Exercise
In the records below, find every line with the word "memory" and copy it.

Items from a data source
++++++++++++++++++++

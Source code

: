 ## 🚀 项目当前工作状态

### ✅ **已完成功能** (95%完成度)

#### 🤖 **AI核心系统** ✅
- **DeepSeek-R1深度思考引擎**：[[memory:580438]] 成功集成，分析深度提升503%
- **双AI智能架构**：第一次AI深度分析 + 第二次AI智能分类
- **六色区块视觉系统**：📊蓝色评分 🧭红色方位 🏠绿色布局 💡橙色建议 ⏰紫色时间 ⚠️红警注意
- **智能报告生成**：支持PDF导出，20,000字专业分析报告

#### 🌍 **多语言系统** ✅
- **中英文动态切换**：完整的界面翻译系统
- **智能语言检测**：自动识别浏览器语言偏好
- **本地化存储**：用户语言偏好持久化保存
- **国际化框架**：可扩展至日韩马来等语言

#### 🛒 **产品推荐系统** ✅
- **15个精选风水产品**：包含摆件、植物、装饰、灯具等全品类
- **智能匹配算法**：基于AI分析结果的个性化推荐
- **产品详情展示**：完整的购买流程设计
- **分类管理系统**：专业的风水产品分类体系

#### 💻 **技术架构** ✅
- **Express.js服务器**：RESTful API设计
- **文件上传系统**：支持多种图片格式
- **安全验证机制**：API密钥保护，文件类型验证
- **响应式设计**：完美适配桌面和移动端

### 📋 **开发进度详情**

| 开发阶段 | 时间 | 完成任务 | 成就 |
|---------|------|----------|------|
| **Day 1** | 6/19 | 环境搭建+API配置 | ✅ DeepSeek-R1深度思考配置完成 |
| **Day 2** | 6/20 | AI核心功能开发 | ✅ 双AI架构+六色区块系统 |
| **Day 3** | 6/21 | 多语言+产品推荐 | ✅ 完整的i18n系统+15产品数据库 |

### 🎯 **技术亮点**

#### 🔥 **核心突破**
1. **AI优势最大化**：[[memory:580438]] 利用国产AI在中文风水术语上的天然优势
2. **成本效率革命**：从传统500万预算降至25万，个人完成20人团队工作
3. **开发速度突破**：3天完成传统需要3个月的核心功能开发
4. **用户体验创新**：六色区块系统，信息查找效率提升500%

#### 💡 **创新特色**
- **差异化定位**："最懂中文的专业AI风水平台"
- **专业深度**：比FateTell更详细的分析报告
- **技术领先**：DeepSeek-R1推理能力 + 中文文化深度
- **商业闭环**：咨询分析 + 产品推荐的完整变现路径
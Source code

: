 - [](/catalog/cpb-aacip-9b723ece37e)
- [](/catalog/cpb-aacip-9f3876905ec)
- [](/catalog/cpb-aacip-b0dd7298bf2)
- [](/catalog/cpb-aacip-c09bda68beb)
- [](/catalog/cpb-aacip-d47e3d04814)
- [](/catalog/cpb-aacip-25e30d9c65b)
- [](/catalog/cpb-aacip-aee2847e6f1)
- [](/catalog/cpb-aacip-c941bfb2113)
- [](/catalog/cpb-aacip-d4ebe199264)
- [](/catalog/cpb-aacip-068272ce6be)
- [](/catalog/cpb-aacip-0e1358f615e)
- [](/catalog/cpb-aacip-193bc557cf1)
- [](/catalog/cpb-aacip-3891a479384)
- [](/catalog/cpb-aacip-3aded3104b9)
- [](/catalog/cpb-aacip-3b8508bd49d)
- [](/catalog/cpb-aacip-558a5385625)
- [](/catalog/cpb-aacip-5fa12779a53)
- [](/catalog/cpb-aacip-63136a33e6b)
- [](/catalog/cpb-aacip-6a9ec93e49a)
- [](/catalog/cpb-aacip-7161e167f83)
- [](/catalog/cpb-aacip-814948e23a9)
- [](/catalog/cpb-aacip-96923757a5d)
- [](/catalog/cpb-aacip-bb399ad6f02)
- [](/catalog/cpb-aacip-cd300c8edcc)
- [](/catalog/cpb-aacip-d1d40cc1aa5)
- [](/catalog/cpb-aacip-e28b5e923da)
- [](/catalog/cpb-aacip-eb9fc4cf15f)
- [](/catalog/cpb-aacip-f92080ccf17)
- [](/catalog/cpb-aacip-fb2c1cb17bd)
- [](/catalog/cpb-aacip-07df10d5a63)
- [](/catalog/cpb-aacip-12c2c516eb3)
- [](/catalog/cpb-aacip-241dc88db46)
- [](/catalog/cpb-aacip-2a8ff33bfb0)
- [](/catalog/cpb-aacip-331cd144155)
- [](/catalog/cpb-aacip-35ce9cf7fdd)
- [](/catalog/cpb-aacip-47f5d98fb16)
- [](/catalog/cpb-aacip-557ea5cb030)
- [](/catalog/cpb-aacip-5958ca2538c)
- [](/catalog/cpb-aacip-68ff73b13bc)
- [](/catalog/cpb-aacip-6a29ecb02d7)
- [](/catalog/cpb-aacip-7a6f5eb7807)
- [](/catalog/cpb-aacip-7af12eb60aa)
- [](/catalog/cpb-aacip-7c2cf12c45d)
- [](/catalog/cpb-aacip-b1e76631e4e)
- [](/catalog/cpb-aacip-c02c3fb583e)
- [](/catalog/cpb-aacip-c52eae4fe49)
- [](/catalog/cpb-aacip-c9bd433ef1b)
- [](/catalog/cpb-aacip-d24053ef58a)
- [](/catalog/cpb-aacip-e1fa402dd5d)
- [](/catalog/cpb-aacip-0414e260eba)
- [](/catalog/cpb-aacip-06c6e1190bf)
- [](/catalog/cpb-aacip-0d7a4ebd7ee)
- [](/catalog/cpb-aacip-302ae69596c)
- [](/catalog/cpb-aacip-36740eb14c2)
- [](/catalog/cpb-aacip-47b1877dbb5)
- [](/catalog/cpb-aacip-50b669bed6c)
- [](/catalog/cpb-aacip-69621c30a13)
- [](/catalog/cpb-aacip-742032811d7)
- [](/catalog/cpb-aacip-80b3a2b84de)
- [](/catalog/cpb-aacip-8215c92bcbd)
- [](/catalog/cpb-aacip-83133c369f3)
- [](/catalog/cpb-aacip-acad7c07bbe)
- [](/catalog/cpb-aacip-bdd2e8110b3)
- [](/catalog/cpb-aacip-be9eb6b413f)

++++++++++++++++++++

The completed task
- **DeepSeek-R1深度思考引擎**：[[memory:580438]] 成功集成，分析深度提升503%
1. **AI优势最大化**：[[memory:580438]] 利用国产AI在中文风水术语上的天然优势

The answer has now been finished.